The growth of the factory from one building to a complex of eight buildings, each one housing a different department revealed the popularity of the product being produced by the Colonists.
The primary colorant in calico is indigo and is a “vat” dye so it didn’t dissolve in water. It was obtained from I.G. Farber Company in Germany. Once prepared, the dye bath has little blue color, and cloth dipped in it remains pale yellow/green until lifted into the air which then causes it to turn blue. Strange, right? And you might be interested to know that the dye was not totally colorfast. So what did this mean for folks?

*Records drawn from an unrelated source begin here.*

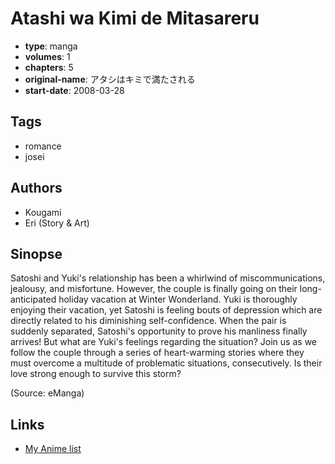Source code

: # Atashi wa Kimi de Mitasareru

-   **type**: manga
-   **volumes**: 1
-   **chapters**: 5
-   **original-name**: アタシはキミで満たされる
-   **start-date**: 2008-03-28

## Tags

-   romance
-   josei

## Authors

-   Kougami
-   Eri (Story & Art)

## Sinopse

Satoshi and Yuki's relationship has been a whirlwind of miscommunications, jealousy, and misfortune. However, the couple is finally going on their long-anticipated holiday vacation at Winter Wonderland. Yuki is thoroughly enjoying their vacation, yet Satoshi is feeling bouts of depression which are directly related to his diminishing self-confidence. When the pair is suddenly separated, Satoshi's opportunity to prove his manliness finally arrives! But what are Yuki's feelings regarding the situation? Join us as we follow the couple through a series of heart-warming stories where they must overcome a multitude of problematic situations, consecutively. Is their love strong enough to survive this storm?

(Source: eManga)

## Links

-   [My Anime list](https://myanimelist.net/manga/86531/Atashi_wa_Kimi_de_Mitasareru)
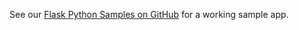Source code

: See our [Flask Python Samples on GitHub](https://github.com/okta/samples-python-flask/tree/master/okta-hosted-login) for a working sample app.
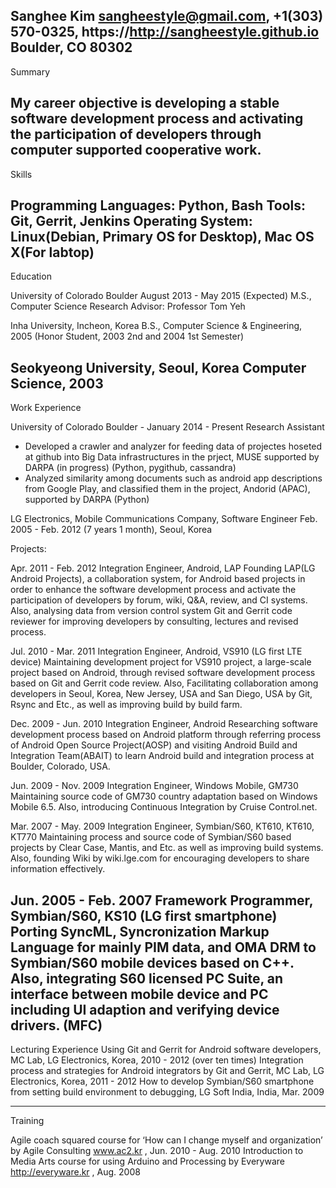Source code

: Sanghee Kim
sangheestyle@gmail.com, +1(303) 570-0325, https://http://sangheestyle.github.io
Boulder, CO 80302
---
Summary

My career objective is developing a stable software development process and activating the participation of developers through computer supported cooperative work.
---
Skills

Programming Languages: Python, Bash
Tools: Git, Gerrit, Jenkins
Operating System: Linux(Debian, Primary OS for Desktop), Mac OS X(For
labtop)
---
Education

University of Colorado Boulder August 2013 - May 2015 (Expected)
M.S., Computer Science
Research Advisor: Professor Tom Yeh

Inha University, Incheon, Korea
B.S., Computer Science & Engineering, 2005 (Honor Student, 2003 2nd and 2004 1st Semester)

Seokyeong University, Seoul, Korea
Computer Science, 2003
---
Work Experience

University of Colorado Boulder - January 2014 - Present
Research Assistant

* Developed a crawler and analyzer for feeding data of projectes hoseted at github into Big Data infrastructures in the prject, MUSE supported by DARPA (in progress) (Python, pygithub, cassandra)
* Analyzed similarity among documents such as android app descriptions from Google Play, and classified them in the project, Andorid (APAC), supported by DARPA (Python)

LG Electronics, Mobile Communications Company, Software Engineer Feb. 2005 - Feb. 2012 (7 years 1 month), Seoul, Korea

Projects:

Apr. 2011 - Feb. 2012 Integration Engineer, Android, LAP
Founding LAP(LG Android Projects), a collaboration system, for Android based projects in order to enhance the software development process and activate the participation of developers by forum, wiki, Q&A, review, and CI systems. Also, analysing data from version control system Git and Gerrit code reviewer for improving developers by consulting, lectures and revised process.

Jul. 2010 - Mar. 2011 Integration Engineer, Android, VS910 (LG first LTE device)
Maintaining development project for VS910 project, a large-scale project based on Android, through revised software development process based on Git and Gerrit code review. Also, Facilitating collaboration among developers in Seoul, Korea, New Jersey, USA and San Diego, USA by Git, Rsync and Etc., as well as improving build by build farm.

Dec. 2009 - Jun. 2010 Integration Engineer, Android
Researching software development process based on Android platform through referring process of Android Open Source Project(AOSP) and visiting Android Build and Integration Team(ABAIT) to learn Android build and integration process at Boulder, Colorado, USA.

Jun. 2009 - Nov. 2009 Integration Engineer, Windows Mobile, GM730
Maintaining source code of GM730 country adaptation based on Windows Mobile 6.5. Also, introducing Continuous Integration by Cruise Control.net.

Mar. 2007 - May. 2009 Integration Engineer, Symbian/S60, KT610, KT610, KT770
Maintaining process and source code of Symbian/S60 based projects by Clear Case, Mantis, and Etc. as well as improving build systems. Also, founding Wiki by wiki.lge.com for encouraging developers to share information effectively.

Jun. 2005 - Feb. 2007 Framework Programmer, Symbian/S60, KS10 (LG first smartphone)
Porting SyncML, Syncronization Markup Language for mainly PIM data, and OMA DRM to Symbian/S60 mobile devices based on C++. Also, integrating S60 licensed PC Suite, an interface between mobile device and PC including UI adaption and verifying device drivers. (MFC)
---
Lecturing Experience
Using Git and Gerrit for Android software developers, MC Lab, LG Electronics, Korea, 2010 - 2012 (over ten times)
Integration process and strategies for Android integrators by Git and Gerrit, MC Lab, LG Electronics, Korea, 2011 - 2012
How to develop Symbian/S60 smartphone from setting build environment to debugging, LG Soft India, India, Mar. 2009

---
Training

Agile coach squared course for ‘How can I change myself and organization’ by Agile Consulting www.ac2.kr , Jun. 2010 - Aug. 2010
Introduction to Media Arts course for using Arduino and Processing by Everyware http://everyware.kr , Aug. 2008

Well, the blue dresses, pants or shirts would fade onto undergarments, pine church pews if you sat long enough and even onto the hands of those who might weave strips of the cloth into rugs.
Wood blocks used for stamping were hand-carved of fruit woods, inked and stamped on the surface of the fabric to repeat designs. (That's a portion of a wood block stamp. The mitten has nothing to do with calico--it just happened to be a part of a display). Soon roller printing, with engraved copper rollers or cylinders replaced hand-carved blocks. Below is a picture of one of the copper rollers used in the Colonies.
During its prime in 1891, the calico factory was producing about 4,500 yards of material per day. Now that’s a lot of fabric! The mill also supplied the Amana General Stores with yard goods for clothing. The fabric sold from $.06-.25 a yard over the years of its production. Families from surrounding communities made many of their purchases at the village stores.
If you’ve visited Amana, you likely know that the original print factory was located on the site of the present Amana Furniture Shop, the smallest brick building being part of the original factory. Inside the furniture shop, you’ll discover information about the calico mill.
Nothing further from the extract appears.